University of Louisville walk-on guard Dillon Avare is no stranger to being in the spotlight.
During his junior season at Lexington Catholic High School, the 5-foot-11 sharp-shooter earned his team a district championship by burying a three-pointer as time expired against Lafayette.
As a senior last season, Avare helped the team compile a 22-12 record while posting averages of 11.2 points, 4.3 assists, and 3 rebounds per game and tallying 82 three-pointers.
Since then Avare has competed in several high school all-stars games and even won the three-point shootout at the Kentucky Derby Festival high school all-star event.
But stepping onto the floor at the KFC Yum! Center for the first time as a Cardinal at the team's first Red-White Scrimmage of 2013 on Oct. 5 was something entirely new.
"It's a lot different," says Avare. "Just a bunch of people and bright lights."

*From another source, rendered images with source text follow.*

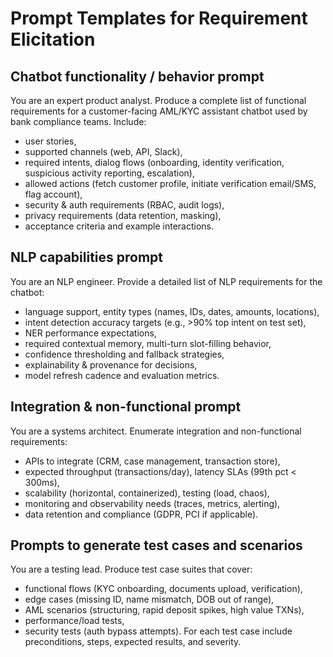 # Prompt Templates for Requirement Elicitation

## Chatbot functionality / behavior prompt

You are an expert product analyst. Produce a complete list of functional requirements for a customer-facing AML/KYC assistant chatbot used by bank compliance teams. Include:

- user stories,
- supported channels (web, API, Slack),
- required intents, dialog flows (onboarding, identity verification, suspicious activity reporting, escalation),
- allowed actions (fetch customer profile, initiate verification email/SMS, flag account),
- security & auth requirements (RBAC, audit logs),
- privacy requirements (data retention, masking),
- acceptance criteria and example interactions.

## NLP capabilities prompt

You are an NLP engineer. Provide a detailed list of NLP requirements for the chatbot:

- language support, entity types (names, IDs, dates, amounts, locations),
- intent detection accuracy targets (e.g., >90% top intent on test set),
- NER performance expectations,
- required contextual memory, multi-turn slot-filling behavior,
- confidence thresholding and fallback strategies,
- explainability & provenance for decisions,
- model refresh cadence and evaluation metrics.

## Integration & non-functional prompt

You are a systems architect. Enumerate integration and non-functional requirements:

- APIs to integrate (CRM, case management, transaction store),
- expected throughput (transactions/day), latency SLAs (99th pct < 300ms),
- scalability (horizontal, containerized), testing (load, chaos),
- monitoring and observability needs (traces, metrics, alerting),
- data retention and compliance (GDPR, PCI if applicable).

## Prompts to generate test cases and scenarios

You are a testing lead. Produce test case suites that cover:

- functional flows (KYC onboarding, documents upload, verification),
- edge cases (missing ID, name mismatch, DOB out of range),
- AML scenarios (structuring, rapid deposit spikes, high value TXNs),
- performance/load tests,
- security tests (auth bypass attempts).
  For each test case include preconditions, steps, expected results, and severity.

Although he admits that the bigger stage can be a little intimidating, Avare has handled it well. In 21 minutes for the white team in the first scrimmage, Avare chipped in seven points- including one of his signature three's.. He played 27 minutes combined in the final two scrimmages without scoring.

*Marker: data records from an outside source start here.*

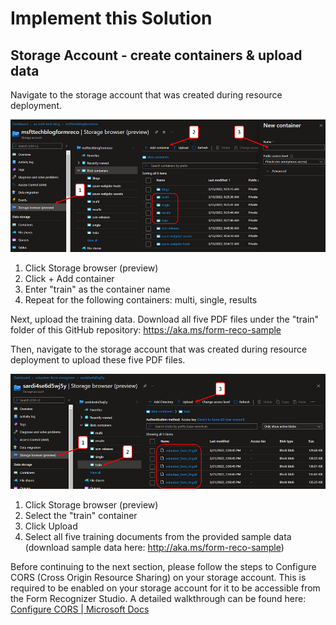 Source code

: # Implement this Solution

## Storage Account - create containers & upload data

Navigate to the storage account that was created during resource deployment.

![Storage Account Containers](images/010-containers.png)

1. Click Storage browser (preview)
2. Click + Add container
3. Enter "train" as the container name
4. Repeat for the following containers: multi, single, results

Next, upload the training data. Download all five PDF files under the "train" folder of this GitHub repository: https://aka.ms/form-reco-sample

 

Then, navigate to the storage account that was created during resource deployment to upload these five PDF files.

![Upload Data](images/011-upload-data.png)

1. Click Storage browser (preview)
2. Select the "train" container
3. Click Upload
4. Select all five training documents from the provided sample data (download sample data here: http://aka.ms/form-reco-sample)
 

Before continuing to the next section, please follow the steps to Configure CORS (Cross Origin Resource Sharing) on your storage account. This is required to be enabled on your storage account for it to be accessible from the Form Recognizer Studio. A detailed walkthrough can be found here: [Configure CORS | Microsoft Docs](https://docs.microsoft.com/en-us/azure/applied-ai-services/form-recognizer/quickstarts/try-v3-form-recognizer-studio#configure-cors)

Shaking off the nerves wasn't much of a challenge for Avare, but he's still trying to wrap his head around actually being part of a team that he has watched reach back-to-back Final Fours and bring home a national title.

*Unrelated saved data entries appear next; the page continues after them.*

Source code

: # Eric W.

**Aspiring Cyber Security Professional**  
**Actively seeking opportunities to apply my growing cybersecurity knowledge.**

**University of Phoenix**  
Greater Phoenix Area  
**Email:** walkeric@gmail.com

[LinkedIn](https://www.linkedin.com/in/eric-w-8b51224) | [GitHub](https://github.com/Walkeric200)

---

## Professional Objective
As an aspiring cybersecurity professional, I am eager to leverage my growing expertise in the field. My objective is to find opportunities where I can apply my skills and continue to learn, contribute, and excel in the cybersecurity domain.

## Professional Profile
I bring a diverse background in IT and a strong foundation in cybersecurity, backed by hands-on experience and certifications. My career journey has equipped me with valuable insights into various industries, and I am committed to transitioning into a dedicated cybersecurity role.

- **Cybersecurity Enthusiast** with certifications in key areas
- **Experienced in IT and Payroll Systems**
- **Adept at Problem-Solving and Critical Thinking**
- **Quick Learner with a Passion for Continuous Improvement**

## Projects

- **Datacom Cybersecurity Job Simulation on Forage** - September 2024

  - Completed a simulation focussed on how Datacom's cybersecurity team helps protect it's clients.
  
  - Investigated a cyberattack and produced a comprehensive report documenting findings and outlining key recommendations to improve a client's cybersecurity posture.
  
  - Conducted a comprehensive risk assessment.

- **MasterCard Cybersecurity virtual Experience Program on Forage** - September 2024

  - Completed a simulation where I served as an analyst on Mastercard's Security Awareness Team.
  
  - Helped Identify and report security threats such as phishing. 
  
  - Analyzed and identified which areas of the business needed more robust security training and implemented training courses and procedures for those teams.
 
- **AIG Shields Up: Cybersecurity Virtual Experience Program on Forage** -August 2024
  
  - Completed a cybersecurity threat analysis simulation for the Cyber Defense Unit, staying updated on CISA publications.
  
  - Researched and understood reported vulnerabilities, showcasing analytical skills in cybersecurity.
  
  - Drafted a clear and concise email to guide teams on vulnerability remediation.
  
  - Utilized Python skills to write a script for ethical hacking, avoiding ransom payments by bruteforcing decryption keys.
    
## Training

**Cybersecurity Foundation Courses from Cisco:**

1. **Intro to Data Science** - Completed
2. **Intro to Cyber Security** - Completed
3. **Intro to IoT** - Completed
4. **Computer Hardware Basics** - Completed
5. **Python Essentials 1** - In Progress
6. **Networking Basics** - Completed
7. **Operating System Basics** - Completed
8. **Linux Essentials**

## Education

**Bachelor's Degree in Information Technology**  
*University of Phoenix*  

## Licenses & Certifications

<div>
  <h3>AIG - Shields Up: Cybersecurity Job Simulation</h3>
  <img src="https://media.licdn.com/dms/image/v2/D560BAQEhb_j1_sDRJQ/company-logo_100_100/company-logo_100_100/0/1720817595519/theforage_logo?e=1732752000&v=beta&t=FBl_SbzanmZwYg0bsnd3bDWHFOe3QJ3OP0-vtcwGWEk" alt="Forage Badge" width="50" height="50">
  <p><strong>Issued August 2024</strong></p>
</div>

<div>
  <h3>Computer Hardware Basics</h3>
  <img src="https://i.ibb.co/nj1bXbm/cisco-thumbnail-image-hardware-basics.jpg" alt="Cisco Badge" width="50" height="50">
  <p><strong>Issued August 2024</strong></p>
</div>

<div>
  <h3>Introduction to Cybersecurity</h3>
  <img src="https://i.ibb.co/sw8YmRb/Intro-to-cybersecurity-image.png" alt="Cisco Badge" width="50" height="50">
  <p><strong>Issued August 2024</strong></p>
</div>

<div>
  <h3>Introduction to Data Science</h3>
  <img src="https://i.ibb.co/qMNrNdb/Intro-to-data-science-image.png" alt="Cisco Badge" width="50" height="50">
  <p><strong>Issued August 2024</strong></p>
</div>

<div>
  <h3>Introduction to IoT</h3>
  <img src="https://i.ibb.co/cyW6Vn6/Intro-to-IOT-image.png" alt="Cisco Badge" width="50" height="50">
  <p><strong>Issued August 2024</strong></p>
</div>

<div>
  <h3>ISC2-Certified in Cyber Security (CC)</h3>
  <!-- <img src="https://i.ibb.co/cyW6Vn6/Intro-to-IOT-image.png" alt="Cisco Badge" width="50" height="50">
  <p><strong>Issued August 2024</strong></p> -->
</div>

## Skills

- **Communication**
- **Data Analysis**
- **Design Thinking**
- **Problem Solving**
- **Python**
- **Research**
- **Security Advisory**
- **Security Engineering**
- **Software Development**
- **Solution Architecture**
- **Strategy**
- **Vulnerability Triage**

"It's so crazy," Avare said of playing alongside his new teammates.
"I was actually on the court (in the first scrimmage) and I (said to) Russ (Smith), ‘Russ, this is so weird because I've been watching you all for three years, and now I'm actually out here with you.' It was pretty crazy."
But that surreal moment came close to not happening. The original plan was that Avare would play a year of prep school ball before moving on to college. A year to prepare would allow the 155-pound guard to fill out his frame and draw looks from more schools.
But when the opportunity to be a Cardinal became a possibility, Avare jumped at it.
"My first thought was to go to a prep school, just to get bigger an everything," Avare said. "But when the opportunity came up to come to Louisville, I took that right away because that was the best choice anybody could have made."
The decision to play at Louisville was not completely out of the blue. The Avare family has one big tie to the U of L basketball program: Avare's father is personal friends and a business associate of head coach Rick Pitino.
Avare's father, Rick, who played basketball at Transylvania University, has a relationship with the coach that dates back to Pitino's days at the University of Kentucky. Rick Avare serves mainly as a financial advisor for Pitino, but their friendship is so close that Pitino owns a horse named "Avare," in honor of his long-time pal.
"I've known (Pitino) my whole life, but not on a coach level," the younger Avare said. "So the relationship is a lot different. But it's cool (to see the other side)."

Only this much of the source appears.